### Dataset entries

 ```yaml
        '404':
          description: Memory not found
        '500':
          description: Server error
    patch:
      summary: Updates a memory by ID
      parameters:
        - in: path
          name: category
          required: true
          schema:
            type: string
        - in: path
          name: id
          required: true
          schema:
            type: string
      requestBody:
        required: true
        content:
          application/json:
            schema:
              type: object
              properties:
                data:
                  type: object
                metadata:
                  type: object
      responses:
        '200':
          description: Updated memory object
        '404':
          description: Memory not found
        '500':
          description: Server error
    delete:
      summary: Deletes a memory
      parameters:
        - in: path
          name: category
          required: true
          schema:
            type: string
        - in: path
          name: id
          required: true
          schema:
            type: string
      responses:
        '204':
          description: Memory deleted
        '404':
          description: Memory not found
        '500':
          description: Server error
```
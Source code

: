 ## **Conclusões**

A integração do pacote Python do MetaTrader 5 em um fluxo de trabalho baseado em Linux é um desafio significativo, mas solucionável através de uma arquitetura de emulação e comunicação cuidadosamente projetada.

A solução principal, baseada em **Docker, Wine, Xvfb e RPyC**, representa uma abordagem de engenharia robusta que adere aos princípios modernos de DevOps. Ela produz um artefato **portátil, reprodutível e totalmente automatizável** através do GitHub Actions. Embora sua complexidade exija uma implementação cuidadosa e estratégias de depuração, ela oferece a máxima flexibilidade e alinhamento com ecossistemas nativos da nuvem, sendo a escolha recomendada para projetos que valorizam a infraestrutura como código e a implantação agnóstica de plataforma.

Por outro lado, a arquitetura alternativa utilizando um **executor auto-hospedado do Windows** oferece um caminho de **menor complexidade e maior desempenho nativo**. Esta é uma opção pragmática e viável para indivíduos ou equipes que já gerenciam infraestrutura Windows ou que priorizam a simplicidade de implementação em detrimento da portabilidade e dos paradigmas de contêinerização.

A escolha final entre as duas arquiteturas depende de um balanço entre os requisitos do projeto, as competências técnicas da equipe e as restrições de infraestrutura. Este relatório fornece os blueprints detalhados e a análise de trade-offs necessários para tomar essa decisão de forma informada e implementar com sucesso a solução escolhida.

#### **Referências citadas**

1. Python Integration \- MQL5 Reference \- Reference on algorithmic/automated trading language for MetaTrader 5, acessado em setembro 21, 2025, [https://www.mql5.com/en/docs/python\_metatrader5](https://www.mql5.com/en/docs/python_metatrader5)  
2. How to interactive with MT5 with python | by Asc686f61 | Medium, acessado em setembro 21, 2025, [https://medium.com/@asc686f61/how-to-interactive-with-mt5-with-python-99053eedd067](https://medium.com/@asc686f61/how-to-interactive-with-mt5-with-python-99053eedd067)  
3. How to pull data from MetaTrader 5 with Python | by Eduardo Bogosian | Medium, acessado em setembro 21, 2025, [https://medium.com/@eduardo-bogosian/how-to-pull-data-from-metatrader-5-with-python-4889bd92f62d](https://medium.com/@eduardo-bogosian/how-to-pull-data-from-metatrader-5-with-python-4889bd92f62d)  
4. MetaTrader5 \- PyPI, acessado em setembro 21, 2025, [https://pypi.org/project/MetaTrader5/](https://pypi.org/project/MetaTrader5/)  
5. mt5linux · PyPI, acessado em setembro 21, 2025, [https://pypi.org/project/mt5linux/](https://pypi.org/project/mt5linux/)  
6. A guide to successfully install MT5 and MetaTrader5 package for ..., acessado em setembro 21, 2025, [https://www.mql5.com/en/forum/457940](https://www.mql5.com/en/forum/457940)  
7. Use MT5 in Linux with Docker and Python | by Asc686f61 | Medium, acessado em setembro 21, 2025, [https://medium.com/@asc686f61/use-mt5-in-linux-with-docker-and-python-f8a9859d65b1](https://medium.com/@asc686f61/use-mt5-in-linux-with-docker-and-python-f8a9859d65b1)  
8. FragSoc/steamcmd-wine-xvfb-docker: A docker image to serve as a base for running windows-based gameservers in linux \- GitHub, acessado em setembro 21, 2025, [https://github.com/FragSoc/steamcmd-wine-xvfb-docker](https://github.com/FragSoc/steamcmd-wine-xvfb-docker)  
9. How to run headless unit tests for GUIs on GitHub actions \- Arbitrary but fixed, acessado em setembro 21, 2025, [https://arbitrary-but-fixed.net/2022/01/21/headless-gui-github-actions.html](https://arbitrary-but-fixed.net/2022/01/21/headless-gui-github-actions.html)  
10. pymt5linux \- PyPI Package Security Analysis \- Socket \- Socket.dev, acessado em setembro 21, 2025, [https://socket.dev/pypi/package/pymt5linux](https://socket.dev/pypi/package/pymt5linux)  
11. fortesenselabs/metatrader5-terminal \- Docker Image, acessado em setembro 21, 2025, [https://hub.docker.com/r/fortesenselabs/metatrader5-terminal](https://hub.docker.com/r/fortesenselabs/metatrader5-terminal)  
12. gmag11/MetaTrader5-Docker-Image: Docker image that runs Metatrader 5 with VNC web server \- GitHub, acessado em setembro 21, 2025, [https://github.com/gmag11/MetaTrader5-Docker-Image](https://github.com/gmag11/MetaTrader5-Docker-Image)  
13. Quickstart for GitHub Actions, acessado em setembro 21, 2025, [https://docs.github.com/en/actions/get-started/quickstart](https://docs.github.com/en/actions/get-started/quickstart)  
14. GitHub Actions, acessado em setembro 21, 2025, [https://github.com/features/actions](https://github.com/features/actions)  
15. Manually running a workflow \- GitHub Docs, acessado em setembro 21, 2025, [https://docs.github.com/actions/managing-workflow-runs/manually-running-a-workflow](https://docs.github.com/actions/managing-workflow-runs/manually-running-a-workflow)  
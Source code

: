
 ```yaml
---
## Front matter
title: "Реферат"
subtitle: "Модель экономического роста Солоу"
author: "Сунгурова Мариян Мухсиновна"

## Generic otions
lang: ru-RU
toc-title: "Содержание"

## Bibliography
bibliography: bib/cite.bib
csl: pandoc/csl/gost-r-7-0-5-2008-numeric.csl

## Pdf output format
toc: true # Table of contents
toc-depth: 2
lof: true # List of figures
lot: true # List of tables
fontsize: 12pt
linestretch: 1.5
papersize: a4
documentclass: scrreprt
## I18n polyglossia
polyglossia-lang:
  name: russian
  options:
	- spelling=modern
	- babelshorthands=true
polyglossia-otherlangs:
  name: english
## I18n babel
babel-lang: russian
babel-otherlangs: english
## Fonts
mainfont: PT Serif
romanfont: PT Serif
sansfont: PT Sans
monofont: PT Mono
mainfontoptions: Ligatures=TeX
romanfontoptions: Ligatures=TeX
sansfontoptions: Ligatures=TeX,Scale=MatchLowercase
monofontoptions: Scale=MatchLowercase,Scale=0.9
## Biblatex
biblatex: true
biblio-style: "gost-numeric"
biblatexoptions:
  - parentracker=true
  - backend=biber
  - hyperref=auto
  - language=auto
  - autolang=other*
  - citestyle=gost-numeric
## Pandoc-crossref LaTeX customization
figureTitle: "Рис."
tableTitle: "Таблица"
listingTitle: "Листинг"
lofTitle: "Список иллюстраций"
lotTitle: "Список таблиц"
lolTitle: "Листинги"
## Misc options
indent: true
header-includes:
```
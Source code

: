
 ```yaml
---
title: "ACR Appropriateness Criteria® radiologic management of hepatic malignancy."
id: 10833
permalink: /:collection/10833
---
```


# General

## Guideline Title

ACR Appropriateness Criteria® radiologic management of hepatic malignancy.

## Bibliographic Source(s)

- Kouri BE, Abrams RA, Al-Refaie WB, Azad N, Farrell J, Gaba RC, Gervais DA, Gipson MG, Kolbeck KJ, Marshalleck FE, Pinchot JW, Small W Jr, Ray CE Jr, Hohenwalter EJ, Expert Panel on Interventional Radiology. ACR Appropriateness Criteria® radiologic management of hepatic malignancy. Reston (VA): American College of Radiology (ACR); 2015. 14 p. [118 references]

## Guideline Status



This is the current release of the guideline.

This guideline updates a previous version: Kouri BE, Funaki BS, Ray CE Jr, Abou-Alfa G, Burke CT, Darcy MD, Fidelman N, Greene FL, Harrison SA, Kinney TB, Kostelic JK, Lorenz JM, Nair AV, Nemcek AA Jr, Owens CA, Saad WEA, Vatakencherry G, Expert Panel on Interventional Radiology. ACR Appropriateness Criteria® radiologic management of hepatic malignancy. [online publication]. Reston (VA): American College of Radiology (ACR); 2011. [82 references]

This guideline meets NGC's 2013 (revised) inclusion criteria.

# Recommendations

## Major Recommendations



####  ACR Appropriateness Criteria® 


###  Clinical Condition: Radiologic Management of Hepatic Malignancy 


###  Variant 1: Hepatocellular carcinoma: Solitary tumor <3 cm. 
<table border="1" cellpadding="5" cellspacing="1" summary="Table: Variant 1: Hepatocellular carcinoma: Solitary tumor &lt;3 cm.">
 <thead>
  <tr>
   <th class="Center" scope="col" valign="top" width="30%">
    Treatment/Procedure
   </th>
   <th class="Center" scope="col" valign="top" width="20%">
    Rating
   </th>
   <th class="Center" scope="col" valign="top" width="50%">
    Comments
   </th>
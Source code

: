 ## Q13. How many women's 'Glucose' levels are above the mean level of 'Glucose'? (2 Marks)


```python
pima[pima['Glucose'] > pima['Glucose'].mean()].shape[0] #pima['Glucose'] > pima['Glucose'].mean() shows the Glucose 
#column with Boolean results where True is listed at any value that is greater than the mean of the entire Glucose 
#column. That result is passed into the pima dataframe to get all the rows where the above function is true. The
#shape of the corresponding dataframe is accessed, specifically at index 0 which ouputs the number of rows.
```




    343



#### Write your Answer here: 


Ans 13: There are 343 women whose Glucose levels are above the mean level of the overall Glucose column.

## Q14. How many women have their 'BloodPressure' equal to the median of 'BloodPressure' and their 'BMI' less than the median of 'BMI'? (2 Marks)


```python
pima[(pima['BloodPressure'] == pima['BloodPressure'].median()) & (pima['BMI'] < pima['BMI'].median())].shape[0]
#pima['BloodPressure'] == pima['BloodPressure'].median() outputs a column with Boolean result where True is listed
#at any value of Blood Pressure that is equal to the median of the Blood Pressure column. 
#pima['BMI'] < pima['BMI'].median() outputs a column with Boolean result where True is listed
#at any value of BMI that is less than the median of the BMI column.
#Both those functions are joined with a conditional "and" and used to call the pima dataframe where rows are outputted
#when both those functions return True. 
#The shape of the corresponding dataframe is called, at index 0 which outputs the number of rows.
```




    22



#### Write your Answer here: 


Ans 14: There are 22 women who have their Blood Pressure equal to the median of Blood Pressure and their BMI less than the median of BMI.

### TASK REQUIREMENTS
Each line above that includes "column" should be shown.

### RESPONSE
#column with Boolean results where True is listed at any value that is greater than the mean of the entire Glucose 
#column. That result is passed into the pima dataframe to get all the rows where the above function is true. The
Ans 13: There are 343 women whose Glucose levels are above the mean level of the overall Glucose column.
#pima['BloodPressure'] == pima['BloodPressure'].median() outputs a column with Boolean result where True is listed
#at any value of Blood Pressure that is equal to the median of the Blood Pressure column. 
#pima['BMI'] < pima['BMI'].median() outputs a column with Boolean result where True is listed
#at any value of BMI that is less than the median of the BMI column.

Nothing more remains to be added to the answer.